Directions for this task
Please transcribe exactly the lines from the first line of the records below through the line containing "## External Mod Integration", including both, and omit all pictures.

Information shown
+--

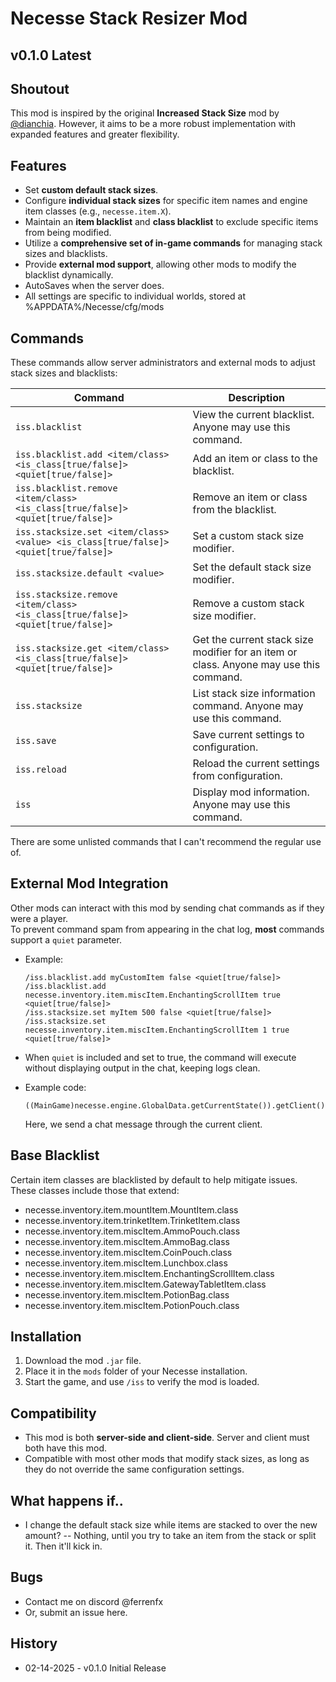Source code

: # Necesse Stack Resizer Mod
## v0.1.0 Latest

## Shoutout  
This mod is inspired by the original **Increased Stack Size** mod by [@dianchia](https://github.com/dianchia). However, it aims to be a more robust implementation with expanded features and greater flexibility.  

## Features  
- Set **custom default stack sizes**.  
- Configure **individual stack sizes** for specific item names and engine item classes (e.g., `necesse.item.X`).  
- Maintain an **item blacklist** and **class blacklist** to exclude specific items from being modified.  
- Utilize a **comprehensive set of in-game commands** for managing stack sizes and blacklists.  
- Provide **external mod support**, allowing other mods to modify the blacklist dynamically.  
- AutoSaves when the server does.
- All settings are specific to individual worlds, stored at %APPDATA%/Necesse/cfg/mods

## Commands  
These commands allow server administrators and external mods to adjust stack sizes and blacklists:  

| Command                         | Description |
|---------------------------------|-------------|
| `iss.blacklist`                 | View the current blacklist. Anyone may use this command. |
| `iss.blacklist.add <item/class> <is_class[true/false]> <quiet[true/false]>` | Add an item or class to the blacklist. |
| `iss.blacklist.remove <item/class> <is_class[true/false]> <quiet[true/false]>` | Remove an item or class from the blacklist. |
| `iss.stacksize.set <item/class> <value> <is_class[true/false]> <quiet[true/false]>` | Set a custom stack size modifier. |
| `iss.stacksize.default <value>` | Set the default stack size modifier. |
| `iss.stacksize.remove <item/class> <is_class[true/false]> <quiet[true/false]>` | Remove a custom stack size modifier. |
| `iss.stacksize.get <item/class> <is_class[true/false]> <quiet[true/false]>` | Get the current stack size modifier for an item or class. Anyone may use this command. |
| `iss.stacksize` | List stack size information command. Anyone may use this command. |
| `iss.save` | Save current settings to configuration. |
| `iss.reload` | Reload the current settings from configuration. |
| `iss` | Display mod information. Anyone may use this command. |

There are some unlisted commands that I can't recommend the regular use of.

## External Mod Integration  
Other mods can interact with this mod by sending chat commands as if they were a player.  
To prevent command spam from appearing in the chat log, **most** commands support a `quiet` parameter.  
- Example:  
  ```
  /iss.blacklist.add myCustomItem false <quiet[true/false]>
  /iss.blacklist.add necesse.inventory.item.miscItem.EnchantingScrollItem true <quiet[true/false]>
  /iss.stacksize.set myItem 500 false <quiet[true/false]>
  /iss.stacksize.set necesse.inventory.item.miscItem.EnchantingScrollItem 1 true <quiet[true/false]>
  ```
- When `quiet` is included and set to true, the command will execute without displaying output in the chat, keeping logs clean.  

- Example code:
	```
	((MainGame)necesse.engine.GlobalData.getCurrentState()).getClient().chat.addMessage(null)
	```
	Here, we send a chat message through the current client.
	
## Base Blacklist
Certain item classes are blacklisted by default to help mitigate issues. These classes include those that extend:

- necesse.inventory.item.mountItem.MountItem.class
- necesse.inventory.item.trinketItem.TrinketItem.class
- necesse.inventory.item.miscItem.AmmoPouch.class
- necesse.inventory.item.miscItem.AmmoBag.class
- necesse.inventory.item.miscItem.CoinPouch.class
- necesse.inventory.item.miscItem.Lunchbox.class
- necesse.inventory.item.miscItem.EnchantingScrollItem.class
- necesse.inventory.item.miscItem.GatewayTabletItem.class
- necesse.inventory.item.miscItem.PotionBag.class
- necesse.inventory.item.miscItem.PotionPouch.class

## Installation  
1. Download the mod `.jar` file.  
2. Place it in the `mods` folder of your Necesse installation.  
3. Start the game, and use `/iss` to verify the mod is loaded.  

## Compatibility  
- This mod is both **server-side and client-side**. Server and client must both have this mod.
- Compatible with most other mods that modify stack sizes, as long as they do not override the same configuration settings.  

## What happens if..
- I change the default stack size while items are stacked to over the new amount?
-- Nothing, until you try to take an item from the stack or split it. Then it'll kick in.

## Bugs
- Contact me on discord @ferrenfx
- Or, submit an issue here.

## History
- 02-14-2025 - v0.1.0 Initial Release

+--

The completed task
Source code

: # Necesse Stack Resizer Mod
## v0.1.0 Latest

## Shoutout  
This mod is inspired by the original **Increased Stack Size** mod by [@dianchia](https://github.com/dianchia). However, it aims to be a more robust implementation with expanded features and greater flexibility.  

## Features  
- Set **custom default stack sizes**.  
- Configure **individual stack sizes** for specific item names and engine item classes (e.g., `necesse.item.X`).  
- Maintain an **item blacklist** and **class blacklist** to exclude specific items from being modified.  
- Utilize a **comprehensive set of in-game commands** for managing stack sizes and blacklists.  
- Provide **external mod support**, allowing other mods to modify the blacklist dynamically.  
- AutoSaves when the server does.
- All settings are specific to individual worlds, stored at %APPDATA%/Necesse/cfg/mods

## Commands  
These commands allow server administrators and external mods to adjust stack sizes and blacklists:  

| Command                         | Description |
|---------------------------------|-------------|
| `iss.blacklist`                 | View the current blacklist. Anyone may use this command. |
| `iss.blacklist.add <item/class> <is_class[true/false]> <quiet[true/false]>` | Add an item or class to the blacklist. |
| `iss.blacklist.remove <item/class> <is_class[true/false]> <quiet[true/false]>` | Remove an item or class from the blacklist. |
| `iss.stacksize.set <item/class> <value> <is_class[true/false]> <quiet[true/false]>` | Set a custom stack size modifier. |
| `iss.stacksize.default <value>` | Set the default stack size modifier. |
| `iss.stacksize.remove <item/class> <is_class[true/false]> <quiet[true/false]>` | Remove a custom stack size modifier. |
| `iss.stacksize.get <item/class> <is_class[true/false]> <quiet[true/false]>` | Get the current stack size modifier for an item or class. Anyone may use this command. |
| `iss.stacksize` | List stack size information command. Anyone may use this command. |
| `iss.save` | Save current settings to configuration. |
| `iss.reload` | Reload the current settings from configuration. |
| `iss` | Display mod information. Anyone may use this command. |

There are some unlisted commands that I can't recommend the regular use of.

## External Mod Integration  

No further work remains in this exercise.